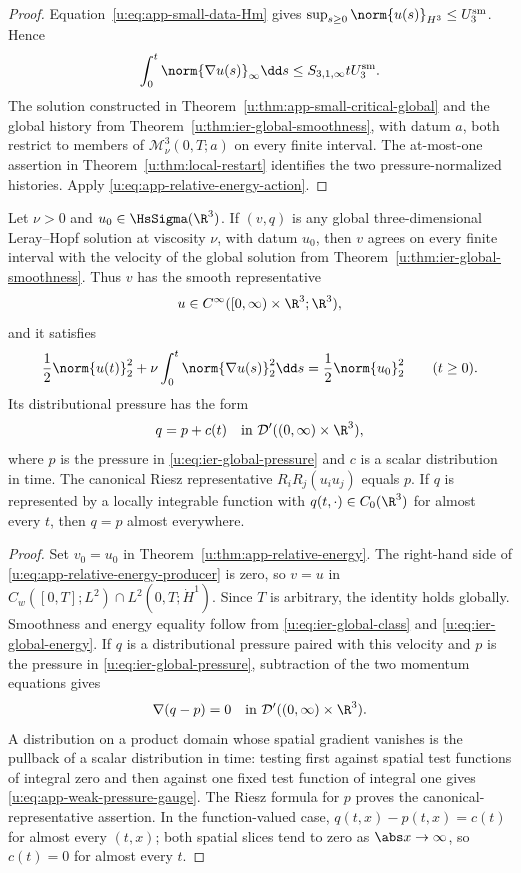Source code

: \begin{proof}
Equation~\eqref{u:eq:app-small-data-Hm} gives
\(\sup_{s\ge0}\norm{u(s)}_{H^3}\le U_3^{\rm sm}\).  Hence
\[
 \int_0^t\norm{\nabla u(s)}_\infty\dd s
 \le S_{3,1,\infty}tU_3^{\rm sm}.
\]
The solution constructed in Theorem~\ref{u:thm:app-small-critical-global} and
the global history from Theorem~\ref{u:thm:ier-global-smoothness}, with datum
\(a\), both restrict to members of
\(\mathscr M_\nu^3(0,T;a)\) on every finite interval.  The at-most-one
assertion in Theorem~\ref{u:thm:local-restart} identifies the two
pressure-normalized histories.
Apply \eqref{u:eq:app-relative-energy-action}.
\end{proof}

\begin{corollary}
\label{u:cor:app-leray-uniqueness}
Let \(\nu>0\) and \(u_0\in\HsSigma(\R^3)\).  If \((v,q)\) is any global
three-dimensional Leray--Hopf solution at viscosity \(\nu\), with datum
\(u_0\), then \(v\) agrees on every finite interval with the velocity of the
global solution from Theorem~\ref{u:thm:ier-global-smoothness}.  Thus \(v\) has
the smooth
representative
\[
 u\in C^\infty([0,\infty)\times\R^3;\R^3),
\]
and it satisfies
\[
 \frac12\norm{u(t)}_2^2
 +\nu\int_0^t\norm{\nabla u(s)}_2^2\dd s
 =\frac12\norm{u_0}_2^2
 \qquad(t\ge0).
\]
Its distributional pressure has the form
\begin{equation}
 q=p+c(t)
 \quad\text{in }\mathcal D'((0,\infty)\times\R^3),
 \label{u:eq:app-weak-pressure-gauge}
\end{equation}
where \(p\) is the pressure in \eqref{u:eq:ier-global-pressure} and \(c\) is a
scalar distribution in time.  The canonical Riesz representative
\(R_iR_j(u_i u_j)\) equals \(p\).  If \(q\) is represented by a locally
integrable function with \(q(t,\cdot)\in C_0(\R^3)\) for almost every \(t\),
then \(q=p\) almost everywhere.
\end{corollary}

\begin{proof}
Set \(v_0=u_0\) in Theorem~\ref{u:thm:app-relative-energy}.  The right-hand
side of \eqref{u:eq:app-relative-energy-producer} is zero, so
\(v=u\) in \(C_w([0,T];L^2)\cap L^2(0,T;\dot H^1)\).  Since \(T\) is
 arbitrary, the identity holds globally.  Smoothness and energy equality
 follow from \eqref{u:eq:ier-global-class} and
 \eqref{u:eq:ier-global-energy}.  If \(q\) is a distributional pressure paired
 with this velocity and \(p\) is the pressure in
 \eqref{u:eq:ier-global-pressure}, subtraction of the two momentum equations
 gives
 \[
  \nabla(q-p)=0
  \quad\text{in }\mathcal D'((0,\infty)\times\R^3).
 \]
 A distribution on a product domain whose spatial gradient vanishes is the
 pullback of a scalar distribution in time: testing first against spatial test
 functions of integral zero and then against one fixed test function of
 integral one gives \eqref{u:eq:app-weak-pressure-gauge}.  The Riesz formula for
 \(p\) proves the canonical-representative assertion.  In the function-valued
 case, \(q(t,x)-p(t,x)=c(t)\) for almost every \((t,x)\); both spatial slices
 tend to zero as \(\abs x\to\infty\), so \(c(t)=0\) for almost every \(t\).
\end{proof}
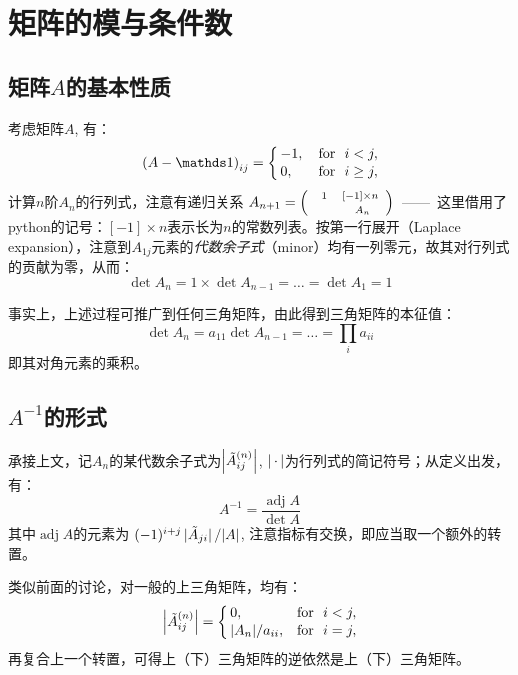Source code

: \documentclass[preview,10pt,border=8pt]{standalone}
\begin{document}
\section{矩阵的模与条件数}
\subsection{矩阵$A$的基本性质}
	考虑矩阵$A$, 有：
	\begin{equation}
		\pqty{A - \idty}_{ij} =
		\bigg\lbrace
		\begin{aligned}\,
			& {-1}, \,
			&&\text{for}\ \ i < j, \\[-.5ex]
			& 0, 
			&&\text{for}\ \ i \ge j,
		\end{aligned}
	\end{equation}
	计算$n$阶$A_n$的行列式，注意有递归关系
		$ A_{n+1} = \pqty{
		 	\begin{smallmatrix}
				1 & [-1] \times n\ \\[.5ex]
				\qquad & A_{n}
		 	\end{smallmatrix}
		}$\,
	——\ 这里借用了python的记号：$[-1] \times n$表示长为$n$的常数列表。按第一行展开（Laplace expansion），注意到$A_{1j}$元素的\textit{代数余子式}（minor）均有一列零元，故其对行列式的贡献为零，从而：
	\begin{equation}
		\det A_n = 1\times\det A_{n-1}
		= \dots = \det A_1 = 1
	\end{equation}
	
	事实上，上述过程可推广到任何三角矩阵，由此得到三角矩阵的本征值：
	\begin{equation}
		\det A_n = a_{11} \det A_{n-1}
		= \dots = \prod_i a_{ii}
	\end{equation}
	即其对角元素的乘积。
\subsection{$A^{-1}$的形式}
	承接上文，记$A_n$的某代数余子式为$\abs{\tilde{A}^{(n)}_{ij}}$, $\abs{\,\cdot\,}$为行列式的简记符号；从定义出发，有：
	\begin{equation}
		A^{-1} = \frac{\operatorname{adj} A}{\det A}
	\end{equation}
	其中$\operatorname{adj} A$的元素为
		$(-1)^{i+j}\,
			\abs*{\tilde{A}_{ji}} / \abs{A}$, 
	注意指标有交换，即应当取一个额外的转置。
	
	类似前面的讨论，对一般的上三角矩阵，均有：
	\begin{equation}
		\abs{\tilde{A}^{(n)}_{ij}} =
		\bigg\lbrace
		\begin{aligned}\,
			& 0, \,
			&&\text{for}\ \ i < j, \\[-.5ex]
			& \abs{A_n} / a_{ii}, 
			&&\text{for}\ \ i = j,
		\end{aligned}
	\end{equation}
	再复合上一个转置，可得上（下）三角矩阵的逆依然是上（下）三角矩阵。
	
\end{document}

________________________

-- WHAT YOU NEED TO DO --
Both end lines included, restate word for word the lines above from the line with "Since \(T\) is" to the line with "with this velocity", and nothing else.

-- ANSWER BOX --
\(v=u\) in \(C_w([0,T];L^2)\cap L^2(0,T;\dot H^1)\).  Since \(T\) is
 arbitrary, the identity holds globally.  Smoothness and energy equality
 follow from \eqref{u:eq:ier-global-class} and
 \eqref{u:eq:ier-global-energy}.  If \(q\) is a distributional pressure paired
 with this velocity and \(p\) is the pressure in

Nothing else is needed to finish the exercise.